--- PROBLEM DETAILS ---
Filter these entries, keeping only lines that hold the word "with".

---- EXTRACTED MATERIAL

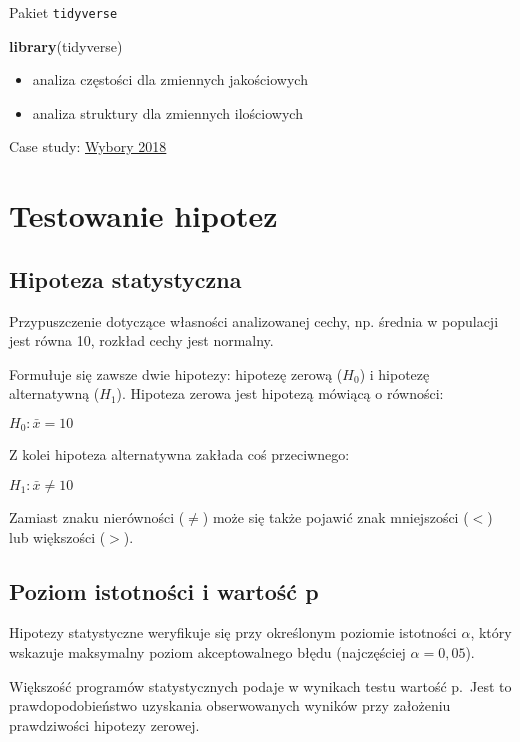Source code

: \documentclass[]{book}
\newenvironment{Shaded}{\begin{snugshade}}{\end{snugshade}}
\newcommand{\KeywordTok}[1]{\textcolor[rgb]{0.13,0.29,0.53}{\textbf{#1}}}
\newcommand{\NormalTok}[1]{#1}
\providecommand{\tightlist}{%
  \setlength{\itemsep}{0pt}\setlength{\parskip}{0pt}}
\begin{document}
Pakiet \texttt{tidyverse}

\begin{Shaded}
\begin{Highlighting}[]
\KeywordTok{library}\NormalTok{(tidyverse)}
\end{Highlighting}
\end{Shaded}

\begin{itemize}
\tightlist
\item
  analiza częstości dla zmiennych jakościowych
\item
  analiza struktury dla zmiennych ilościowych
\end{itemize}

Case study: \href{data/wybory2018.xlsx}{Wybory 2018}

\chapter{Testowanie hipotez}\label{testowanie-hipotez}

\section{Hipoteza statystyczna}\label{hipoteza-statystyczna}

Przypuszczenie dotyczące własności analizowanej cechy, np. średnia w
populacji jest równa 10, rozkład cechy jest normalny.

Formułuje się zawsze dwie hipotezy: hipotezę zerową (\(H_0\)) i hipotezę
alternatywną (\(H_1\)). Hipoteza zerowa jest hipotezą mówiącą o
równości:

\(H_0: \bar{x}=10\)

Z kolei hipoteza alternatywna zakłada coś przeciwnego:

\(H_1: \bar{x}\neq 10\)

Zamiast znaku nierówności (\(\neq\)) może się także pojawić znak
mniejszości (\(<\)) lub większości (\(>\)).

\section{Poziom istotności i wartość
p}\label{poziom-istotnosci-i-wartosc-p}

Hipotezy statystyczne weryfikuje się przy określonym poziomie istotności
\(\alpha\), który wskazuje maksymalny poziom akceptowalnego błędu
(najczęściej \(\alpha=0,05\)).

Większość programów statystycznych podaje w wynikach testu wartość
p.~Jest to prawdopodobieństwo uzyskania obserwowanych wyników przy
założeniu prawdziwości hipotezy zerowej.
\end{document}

--------
---- EXTRACTED MATERIAL

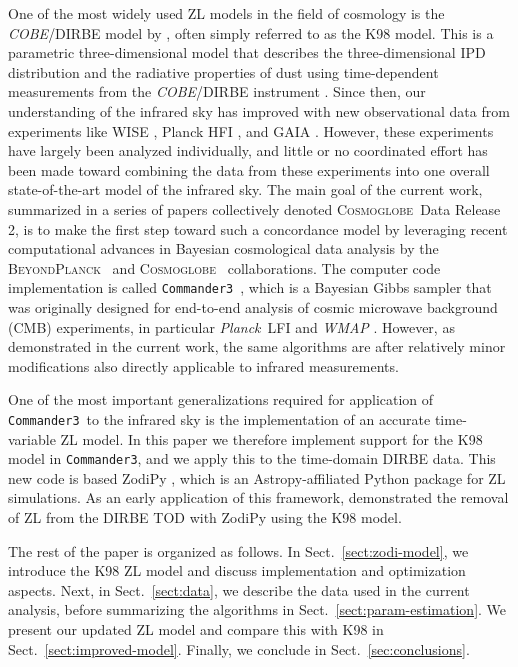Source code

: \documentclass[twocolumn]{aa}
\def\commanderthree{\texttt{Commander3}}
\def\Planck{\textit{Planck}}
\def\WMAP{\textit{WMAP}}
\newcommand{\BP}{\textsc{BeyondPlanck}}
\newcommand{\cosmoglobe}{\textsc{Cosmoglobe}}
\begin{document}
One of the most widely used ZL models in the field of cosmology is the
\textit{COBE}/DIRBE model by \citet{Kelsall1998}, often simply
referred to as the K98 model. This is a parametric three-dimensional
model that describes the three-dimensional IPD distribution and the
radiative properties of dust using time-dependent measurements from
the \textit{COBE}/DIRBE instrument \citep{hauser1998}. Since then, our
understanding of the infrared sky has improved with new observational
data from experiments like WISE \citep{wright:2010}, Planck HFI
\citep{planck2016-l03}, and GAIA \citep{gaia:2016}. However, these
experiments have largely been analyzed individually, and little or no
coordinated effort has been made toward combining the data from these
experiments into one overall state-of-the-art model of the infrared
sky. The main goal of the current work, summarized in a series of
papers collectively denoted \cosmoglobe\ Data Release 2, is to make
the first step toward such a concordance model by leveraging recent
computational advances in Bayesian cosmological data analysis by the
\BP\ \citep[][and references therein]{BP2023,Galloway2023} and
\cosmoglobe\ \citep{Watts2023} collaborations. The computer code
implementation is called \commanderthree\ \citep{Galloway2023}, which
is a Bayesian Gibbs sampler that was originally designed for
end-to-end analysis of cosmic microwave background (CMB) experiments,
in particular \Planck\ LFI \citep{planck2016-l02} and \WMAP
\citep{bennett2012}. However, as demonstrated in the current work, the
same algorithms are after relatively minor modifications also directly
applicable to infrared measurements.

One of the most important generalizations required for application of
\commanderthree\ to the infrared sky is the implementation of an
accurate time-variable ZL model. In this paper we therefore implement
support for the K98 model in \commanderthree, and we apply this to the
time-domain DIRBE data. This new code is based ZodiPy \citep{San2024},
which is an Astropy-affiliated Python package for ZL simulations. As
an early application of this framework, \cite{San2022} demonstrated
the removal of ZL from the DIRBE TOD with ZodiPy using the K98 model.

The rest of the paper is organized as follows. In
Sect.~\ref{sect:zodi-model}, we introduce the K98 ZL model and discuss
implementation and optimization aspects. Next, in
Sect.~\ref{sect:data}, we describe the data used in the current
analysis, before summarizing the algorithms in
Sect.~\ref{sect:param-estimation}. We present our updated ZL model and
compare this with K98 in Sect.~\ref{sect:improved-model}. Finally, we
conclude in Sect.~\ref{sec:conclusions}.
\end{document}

--------

--- RESPONSE FOR THIS EXERCISE ---
understanding of the infrared sky has improved with new observational
the removal of ZL from the DIRBE TOD with ZodiPy using the K98 model.
compare this with K98 in Sect.~\ref{sect:improved-model}. Finally, we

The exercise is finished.